EXERCISE REQUIREMENTS — Whatever runs from the line with "- ✅ **页面源码分析**: 自动保存HTML源码用于结构分析" to the end of the records below must be copied exactly, with nothing else included.

SOURCE INFORMATION —
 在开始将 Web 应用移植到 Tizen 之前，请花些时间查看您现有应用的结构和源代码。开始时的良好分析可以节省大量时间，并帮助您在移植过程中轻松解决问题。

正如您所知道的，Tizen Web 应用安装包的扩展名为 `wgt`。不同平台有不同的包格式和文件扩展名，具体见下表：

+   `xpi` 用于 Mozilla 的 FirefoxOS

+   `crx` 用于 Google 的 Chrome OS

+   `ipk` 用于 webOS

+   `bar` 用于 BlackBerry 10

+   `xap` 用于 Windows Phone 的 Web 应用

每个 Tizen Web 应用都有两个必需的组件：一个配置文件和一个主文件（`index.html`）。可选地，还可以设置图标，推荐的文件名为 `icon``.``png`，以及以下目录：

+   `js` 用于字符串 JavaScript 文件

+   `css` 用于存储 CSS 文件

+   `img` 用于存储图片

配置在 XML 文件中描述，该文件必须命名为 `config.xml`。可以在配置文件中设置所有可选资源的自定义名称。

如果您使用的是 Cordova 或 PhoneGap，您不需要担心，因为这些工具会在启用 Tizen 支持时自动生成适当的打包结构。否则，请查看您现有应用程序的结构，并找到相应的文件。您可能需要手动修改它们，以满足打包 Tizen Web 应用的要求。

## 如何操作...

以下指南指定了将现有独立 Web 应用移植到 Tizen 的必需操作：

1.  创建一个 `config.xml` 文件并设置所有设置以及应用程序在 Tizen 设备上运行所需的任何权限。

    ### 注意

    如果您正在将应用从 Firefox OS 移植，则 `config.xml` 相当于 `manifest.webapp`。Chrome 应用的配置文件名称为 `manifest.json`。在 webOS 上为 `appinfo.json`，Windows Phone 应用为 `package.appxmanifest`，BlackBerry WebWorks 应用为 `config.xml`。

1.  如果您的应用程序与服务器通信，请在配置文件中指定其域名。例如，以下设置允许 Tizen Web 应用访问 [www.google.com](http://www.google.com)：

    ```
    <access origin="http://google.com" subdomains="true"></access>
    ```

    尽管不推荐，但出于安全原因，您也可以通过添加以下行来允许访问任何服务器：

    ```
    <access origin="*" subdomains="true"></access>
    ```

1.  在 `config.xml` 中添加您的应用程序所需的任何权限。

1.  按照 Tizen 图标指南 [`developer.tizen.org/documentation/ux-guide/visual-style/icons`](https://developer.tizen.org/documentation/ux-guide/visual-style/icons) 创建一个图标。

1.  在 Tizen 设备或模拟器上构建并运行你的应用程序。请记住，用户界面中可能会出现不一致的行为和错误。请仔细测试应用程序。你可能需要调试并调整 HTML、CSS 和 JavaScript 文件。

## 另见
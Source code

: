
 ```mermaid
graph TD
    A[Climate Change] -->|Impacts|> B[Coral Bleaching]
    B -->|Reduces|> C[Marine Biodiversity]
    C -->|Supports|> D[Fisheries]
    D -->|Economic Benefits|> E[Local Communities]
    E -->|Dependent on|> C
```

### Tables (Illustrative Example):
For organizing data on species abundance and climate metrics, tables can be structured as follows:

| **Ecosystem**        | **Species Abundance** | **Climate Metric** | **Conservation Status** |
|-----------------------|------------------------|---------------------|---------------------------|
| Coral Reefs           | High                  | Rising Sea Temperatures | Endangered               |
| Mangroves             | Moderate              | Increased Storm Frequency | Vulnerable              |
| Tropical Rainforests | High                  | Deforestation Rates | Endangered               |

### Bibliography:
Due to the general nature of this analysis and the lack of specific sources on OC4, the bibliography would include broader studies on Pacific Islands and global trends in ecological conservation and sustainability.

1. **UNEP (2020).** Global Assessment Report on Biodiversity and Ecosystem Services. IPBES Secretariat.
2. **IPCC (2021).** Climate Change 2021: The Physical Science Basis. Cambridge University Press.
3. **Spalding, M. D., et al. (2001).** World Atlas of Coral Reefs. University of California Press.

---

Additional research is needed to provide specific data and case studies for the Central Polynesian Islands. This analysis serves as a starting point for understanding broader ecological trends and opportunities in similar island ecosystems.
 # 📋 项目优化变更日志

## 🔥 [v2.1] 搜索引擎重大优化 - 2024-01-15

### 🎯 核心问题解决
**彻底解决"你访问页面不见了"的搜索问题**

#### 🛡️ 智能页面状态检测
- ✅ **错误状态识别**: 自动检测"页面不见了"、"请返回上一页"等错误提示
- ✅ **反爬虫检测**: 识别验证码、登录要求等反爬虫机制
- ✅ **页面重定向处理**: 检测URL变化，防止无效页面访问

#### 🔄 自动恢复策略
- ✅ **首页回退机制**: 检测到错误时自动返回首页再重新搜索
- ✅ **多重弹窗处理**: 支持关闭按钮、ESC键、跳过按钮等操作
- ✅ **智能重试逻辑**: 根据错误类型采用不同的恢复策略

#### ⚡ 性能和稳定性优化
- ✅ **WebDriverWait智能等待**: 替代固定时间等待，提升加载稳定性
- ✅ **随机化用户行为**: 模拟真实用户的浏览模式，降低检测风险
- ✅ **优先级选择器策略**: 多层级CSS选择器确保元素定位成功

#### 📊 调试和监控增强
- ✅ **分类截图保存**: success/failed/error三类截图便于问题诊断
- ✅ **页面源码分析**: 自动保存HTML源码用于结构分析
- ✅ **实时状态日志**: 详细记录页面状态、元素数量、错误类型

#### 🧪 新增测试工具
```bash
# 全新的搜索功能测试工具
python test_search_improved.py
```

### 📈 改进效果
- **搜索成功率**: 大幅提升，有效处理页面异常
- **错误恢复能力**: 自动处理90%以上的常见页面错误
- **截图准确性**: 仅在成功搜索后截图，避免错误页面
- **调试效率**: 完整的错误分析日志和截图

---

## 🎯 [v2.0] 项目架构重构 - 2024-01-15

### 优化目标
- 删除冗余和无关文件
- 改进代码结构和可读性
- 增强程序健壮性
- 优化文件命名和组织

RESPONSE BOX —
- ✅ **页面源码分析**: 自动保存HTML源码用于结构分析
- ✅ **实时状态日志**: 详细记录页面状态、元素数量、错误类型

#### 🧪 新增测试工具
```bash
# 全新的搜索功能测试工具
python test_search_improved.py
```

### 📈 改进效果
- **搜索成功率**: 大幅提升，有效处理页面异常
- **错误恢复能力**: 自动处理90%以上的常见页面错误
- **截图准确性**: 仅在成功搜索后截图，避免错误页面
- **调试效率**: 完整的错误分析日志和截图

---

## 🎯 [v2.0] 项目架构重构 - 2024-01-15

### 优化目标
- 删除冗余和无关文件
- 改进代码结构和可读性
- 增强程序健壮性
- 优化文件命名和组织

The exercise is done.